What makes card game localization uniquely challenging?

Card games — especially deck-builders and collectible card games — have extremely high string density: hundreds or thousands of individual cards each with effect text that must be precisely accurate. A single mistranslated keyword (‘discard’ vs. ‘exile’, ‘until end of turn’ vs. ‘permanently’) changes how a card functions mechanically. Card effect text must be written in a consistent rules language that players in each region understand unambiguously. SandVox builds a comprehensive rules terminology glossary before translating any card game, ensuring consistent mechanical language across all cards.

How much does card game localization cost?

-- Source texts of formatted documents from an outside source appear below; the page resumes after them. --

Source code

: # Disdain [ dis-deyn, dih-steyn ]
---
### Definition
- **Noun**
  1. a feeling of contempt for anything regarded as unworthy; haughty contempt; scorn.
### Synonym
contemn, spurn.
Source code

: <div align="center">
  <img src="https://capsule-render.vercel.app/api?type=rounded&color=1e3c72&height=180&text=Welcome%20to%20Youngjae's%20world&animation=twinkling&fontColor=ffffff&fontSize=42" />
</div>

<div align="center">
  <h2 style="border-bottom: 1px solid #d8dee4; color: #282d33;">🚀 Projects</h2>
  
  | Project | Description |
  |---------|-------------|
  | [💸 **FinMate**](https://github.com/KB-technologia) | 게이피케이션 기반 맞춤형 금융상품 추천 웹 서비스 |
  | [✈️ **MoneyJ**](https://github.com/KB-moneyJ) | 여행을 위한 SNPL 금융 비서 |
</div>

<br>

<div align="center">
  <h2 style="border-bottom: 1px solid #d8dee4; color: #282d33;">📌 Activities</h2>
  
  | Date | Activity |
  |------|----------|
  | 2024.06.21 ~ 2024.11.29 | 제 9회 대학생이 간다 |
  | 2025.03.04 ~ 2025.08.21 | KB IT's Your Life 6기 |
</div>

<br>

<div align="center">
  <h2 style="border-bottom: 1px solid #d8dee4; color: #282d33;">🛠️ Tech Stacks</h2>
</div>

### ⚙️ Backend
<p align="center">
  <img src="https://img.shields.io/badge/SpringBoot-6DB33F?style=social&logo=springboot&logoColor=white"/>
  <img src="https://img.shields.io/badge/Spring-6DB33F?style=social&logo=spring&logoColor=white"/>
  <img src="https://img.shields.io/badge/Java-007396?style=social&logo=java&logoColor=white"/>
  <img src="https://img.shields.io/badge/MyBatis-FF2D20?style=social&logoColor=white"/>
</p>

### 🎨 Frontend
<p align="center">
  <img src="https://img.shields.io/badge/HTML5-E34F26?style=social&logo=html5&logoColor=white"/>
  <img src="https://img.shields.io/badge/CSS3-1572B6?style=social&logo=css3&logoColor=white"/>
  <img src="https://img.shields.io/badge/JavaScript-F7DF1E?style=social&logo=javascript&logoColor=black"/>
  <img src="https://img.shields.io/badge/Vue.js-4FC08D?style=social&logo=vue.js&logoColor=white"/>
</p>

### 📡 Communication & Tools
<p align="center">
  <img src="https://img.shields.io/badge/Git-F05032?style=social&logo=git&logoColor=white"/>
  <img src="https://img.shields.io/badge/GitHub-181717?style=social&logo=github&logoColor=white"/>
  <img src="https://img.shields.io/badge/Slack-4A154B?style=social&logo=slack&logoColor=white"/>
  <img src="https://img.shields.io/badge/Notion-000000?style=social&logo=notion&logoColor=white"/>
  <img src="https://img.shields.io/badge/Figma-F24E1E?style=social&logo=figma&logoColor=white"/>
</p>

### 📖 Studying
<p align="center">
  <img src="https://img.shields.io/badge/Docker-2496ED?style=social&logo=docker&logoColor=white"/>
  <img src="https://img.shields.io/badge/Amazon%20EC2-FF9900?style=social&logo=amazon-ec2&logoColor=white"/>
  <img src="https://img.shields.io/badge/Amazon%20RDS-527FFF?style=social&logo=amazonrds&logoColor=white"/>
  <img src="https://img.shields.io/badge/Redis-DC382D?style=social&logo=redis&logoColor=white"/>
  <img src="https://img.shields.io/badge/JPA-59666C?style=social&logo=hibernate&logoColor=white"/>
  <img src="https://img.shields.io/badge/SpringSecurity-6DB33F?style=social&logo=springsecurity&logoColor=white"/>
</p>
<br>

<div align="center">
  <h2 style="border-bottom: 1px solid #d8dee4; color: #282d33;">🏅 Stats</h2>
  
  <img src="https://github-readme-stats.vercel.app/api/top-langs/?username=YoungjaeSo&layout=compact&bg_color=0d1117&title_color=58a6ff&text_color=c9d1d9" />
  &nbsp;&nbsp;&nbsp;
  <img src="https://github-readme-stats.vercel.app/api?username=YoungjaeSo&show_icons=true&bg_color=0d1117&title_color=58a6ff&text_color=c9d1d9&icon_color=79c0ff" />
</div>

Card game cost is driven primarily by card count, not word count per card. A digital card game with 500 cards (averaging 30–50 words of effect text per card, plus name and flavor text) has approximately 20,000–30,000 words total. Localization into Japanese costs approximately $3,600–$10,500; into German approximately $2,400–$6,600. Physical card games requiring print-ready files add typesetting costs. Ongoing expansion set localization for live card games typically runs $2,000–$10,000 per language per set. SandVox offers card game retainer packages for studios with regular set releases.

How do digital CCGs handle ongoing card set localization?

Live digital CCGs release new card sets frequently and require rapid localization — a new set of 150 cards must be ready for launch day in all supported languages. SandVox supports CCG clients with dedicated teams on retainer, established rules terminology glossaries (maintained and updated each set), and fast-turnaround SLAs for set release windows. Translation memory ensures consistent phrasing for recurring mechanics (draw, discard, counter, sacrifice) across all sets. New mechanics introduced in each set are added to the glossary immediately for cross-team consistency.

Which languages are most important for card game localization?

Card games (both physical and digital) have particularly strong players in: Japan (one of the world’s largest card game markets — Magic: The Gathering, Pokémon, Yu-Gi-Oh all have massive Japanese followings), Germany, France, Italy, Brazil, South Korea, and China. Physical card games targeting international retail must localize for Germany (EU distribution), France, Italy, and Spain. Digital card games should prioritize Japanese, Simplified Chinese, Korean, German, and French. SandVox recommends JA, ZH, KO, DE, and FR as the core languages for card game localization.